Désormais, une partie du territoire contrôlé par Fajr Libya est contesté par l’EI, qui a pris pied l’an dernier en Libye à la faveur du chaos qui y règne depuis la chute de Mouammar Kadhafi en 2011.
Les jihadistes contrôlent déjà des zones dans la région côtière de Syrte, à 450 km à l’est de Tripoli, et ont revendiqué des attaques suicide contre Fajr Libya près de Misrata.
Et des jihadistes se sont emparés ces derniers jours de l’aéroport de Syrte, duquel des combattants de Fajr Libya se sont retirés. Situé à 150 kilomètres de l’important « croissant pétrolier » libyen, c’est le premier aéroport pris par l’EI en Libye.
« Les apostats de Fajr Libya (…) doivent savoir qu’une guerre se profile pour purger la Terre de leur crasse, à moins qu’ils se repentent et retournent à leur vraie religion », a indiqué l’EI sur Twitter.
Quelques heures après, les autorités de Tripoli ont appelé « les officiers et soldats de l’état-major de l’armée libyenne, les forces du ministère de l’Intérieur et de tous les services de sécurité ainsi que les révolutionnaires du 17-Février dans toutes les villes (…) à la mobilisation urgente ».
Dans un communiqué lu par son Premier ministre Khalifa Ghwel, le gouvernement appelle toutes ces forces « à ne pas laisser tomber leur patrie et à être prêtes pour défendre la terre, l’honneur et la religion », se disant « déterminé à combattre la pensée extrémiste (…) jusqu’à son éradication », et à « combattre les takfiris (allusion aux extrémistes) ».

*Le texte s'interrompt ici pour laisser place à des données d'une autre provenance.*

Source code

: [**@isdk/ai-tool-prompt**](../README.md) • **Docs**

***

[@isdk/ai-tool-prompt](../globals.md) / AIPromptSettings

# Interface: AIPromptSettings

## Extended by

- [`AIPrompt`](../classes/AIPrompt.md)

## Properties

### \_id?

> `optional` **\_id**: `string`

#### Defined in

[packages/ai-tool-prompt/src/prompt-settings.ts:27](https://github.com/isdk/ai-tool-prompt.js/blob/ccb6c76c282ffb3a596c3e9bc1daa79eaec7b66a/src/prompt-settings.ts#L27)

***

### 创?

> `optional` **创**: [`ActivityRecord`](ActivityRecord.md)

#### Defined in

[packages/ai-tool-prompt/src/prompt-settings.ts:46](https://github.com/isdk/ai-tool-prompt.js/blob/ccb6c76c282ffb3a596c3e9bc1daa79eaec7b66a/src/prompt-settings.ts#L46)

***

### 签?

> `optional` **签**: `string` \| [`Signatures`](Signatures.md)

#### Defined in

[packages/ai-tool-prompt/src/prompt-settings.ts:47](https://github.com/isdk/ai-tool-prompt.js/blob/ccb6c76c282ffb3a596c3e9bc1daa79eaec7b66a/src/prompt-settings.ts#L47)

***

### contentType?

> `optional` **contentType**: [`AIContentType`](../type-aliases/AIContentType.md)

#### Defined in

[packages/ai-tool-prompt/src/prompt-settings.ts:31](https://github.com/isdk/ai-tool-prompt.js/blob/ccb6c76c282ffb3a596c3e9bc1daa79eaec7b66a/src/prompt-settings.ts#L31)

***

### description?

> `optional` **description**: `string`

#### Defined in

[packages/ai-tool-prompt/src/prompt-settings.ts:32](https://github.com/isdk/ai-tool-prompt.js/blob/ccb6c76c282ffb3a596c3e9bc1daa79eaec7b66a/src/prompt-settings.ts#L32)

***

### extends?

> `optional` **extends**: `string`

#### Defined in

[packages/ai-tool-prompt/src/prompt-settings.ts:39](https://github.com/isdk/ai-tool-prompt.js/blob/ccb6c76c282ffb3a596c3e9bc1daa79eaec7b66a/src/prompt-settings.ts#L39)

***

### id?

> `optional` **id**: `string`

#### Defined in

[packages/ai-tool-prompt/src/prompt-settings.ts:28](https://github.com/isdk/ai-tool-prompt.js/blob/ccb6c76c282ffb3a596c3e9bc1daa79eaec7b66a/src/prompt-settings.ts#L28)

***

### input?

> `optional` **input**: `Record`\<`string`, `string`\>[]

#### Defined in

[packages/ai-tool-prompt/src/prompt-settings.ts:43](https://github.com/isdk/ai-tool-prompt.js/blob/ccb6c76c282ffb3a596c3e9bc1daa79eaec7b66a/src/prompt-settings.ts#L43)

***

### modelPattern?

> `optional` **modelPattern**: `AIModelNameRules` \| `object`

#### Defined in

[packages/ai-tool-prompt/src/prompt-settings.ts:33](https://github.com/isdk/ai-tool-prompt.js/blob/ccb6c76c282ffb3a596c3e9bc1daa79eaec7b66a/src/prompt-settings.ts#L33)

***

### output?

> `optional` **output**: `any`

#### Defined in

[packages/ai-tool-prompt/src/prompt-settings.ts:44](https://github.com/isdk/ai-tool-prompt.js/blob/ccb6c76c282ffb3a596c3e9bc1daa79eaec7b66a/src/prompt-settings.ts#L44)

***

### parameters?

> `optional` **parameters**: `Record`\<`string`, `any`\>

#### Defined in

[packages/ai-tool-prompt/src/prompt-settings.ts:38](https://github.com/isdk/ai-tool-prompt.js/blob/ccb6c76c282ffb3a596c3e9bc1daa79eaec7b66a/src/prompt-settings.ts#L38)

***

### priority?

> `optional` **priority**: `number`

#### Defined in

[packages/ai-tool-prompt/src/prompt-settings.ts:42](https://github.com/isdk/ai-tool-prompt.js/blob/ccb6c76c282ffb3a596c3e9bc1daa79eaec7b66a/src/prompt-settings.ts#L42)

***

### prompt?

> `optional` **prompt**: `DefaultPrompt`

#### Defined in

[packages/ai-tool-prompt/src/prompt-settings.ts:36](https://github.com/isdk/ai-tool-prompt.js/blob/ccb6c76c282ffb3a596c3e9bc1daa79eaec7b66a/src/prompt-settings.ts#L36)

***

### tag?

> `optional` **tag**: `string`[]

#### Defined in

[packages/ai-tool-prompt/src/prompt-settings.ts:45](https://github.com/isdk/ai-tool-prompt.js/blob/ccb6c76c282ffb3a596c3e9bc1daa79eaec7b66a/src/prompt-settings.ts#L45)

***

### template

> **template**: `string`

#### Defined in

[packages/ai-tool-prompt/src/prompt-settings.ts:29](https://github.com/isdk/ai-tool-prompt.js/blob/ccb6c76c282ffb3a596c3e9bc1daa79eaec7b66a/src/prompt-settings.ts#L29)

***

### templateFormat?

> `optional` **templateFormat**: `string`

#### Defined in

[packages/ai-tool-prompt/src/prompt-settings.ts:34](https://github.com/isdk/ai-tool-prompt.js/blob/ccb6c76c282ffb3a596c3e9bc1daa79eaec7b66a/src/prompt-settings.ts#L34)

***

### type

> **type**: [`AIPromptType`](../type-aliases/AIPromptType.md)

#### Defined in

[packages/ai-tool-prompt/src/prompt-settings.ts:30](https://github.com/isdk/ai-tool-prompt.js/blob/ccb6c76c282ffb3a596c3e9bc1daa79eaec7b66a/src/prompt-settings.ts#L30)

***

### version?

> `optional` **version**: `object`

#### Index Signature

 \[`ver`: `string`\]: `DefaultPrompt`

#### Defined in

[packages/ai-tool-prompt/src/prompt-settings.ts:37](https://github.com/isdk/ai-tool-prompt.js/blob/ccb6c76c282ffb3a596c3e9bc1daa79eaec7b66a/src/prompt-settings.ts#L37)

Le gouvernement de Tripoli appelle aussi la communauté internationale à soutenir la Libye face « à ce danger imminent », et « les Etats concernés par la lutte contre ce phénomène destructeur à coopérer avec nous et à nous fournir le soutien technique, logistique et en matière de renseignement ».
Les autorités de Tripoli accusent les jihadistes de s’être alliés à des anciens du régime de Kadhafi pour prendre pied à Syrte, la ville du défunt dictateur.
Toujours selon le gouvernement de Tripoli, l’EI disposerait de « cellules dormantes » dans la capitale.
De son côté, le gouvernement reconnu par la communauté internationale s’est engagé samedi « à tout faire pour reprendre Syrte et son aéroport des mains des terroristes ». Il a réclamé des armes « pour combattre le plan de l’EI de s’emparer des champs de pétrole en vue de financer ses opérations ».
L’ONU tente depuis des mois de rapprocher les deux autorités afin de constituer un gouvernement d’unité nationale.
Samedi soir à Tunis, à l’issue d’une réunion sous l’égide des Nations unies, des élus locaux libyens ont appelé dans une déclaration à « la formation rapide » d’un tel gouvernement d’union. L’émissaire onusien Bernardino Leon travaille sur un nouveau projet d’accord, qu’il prévoit de présenter début juin.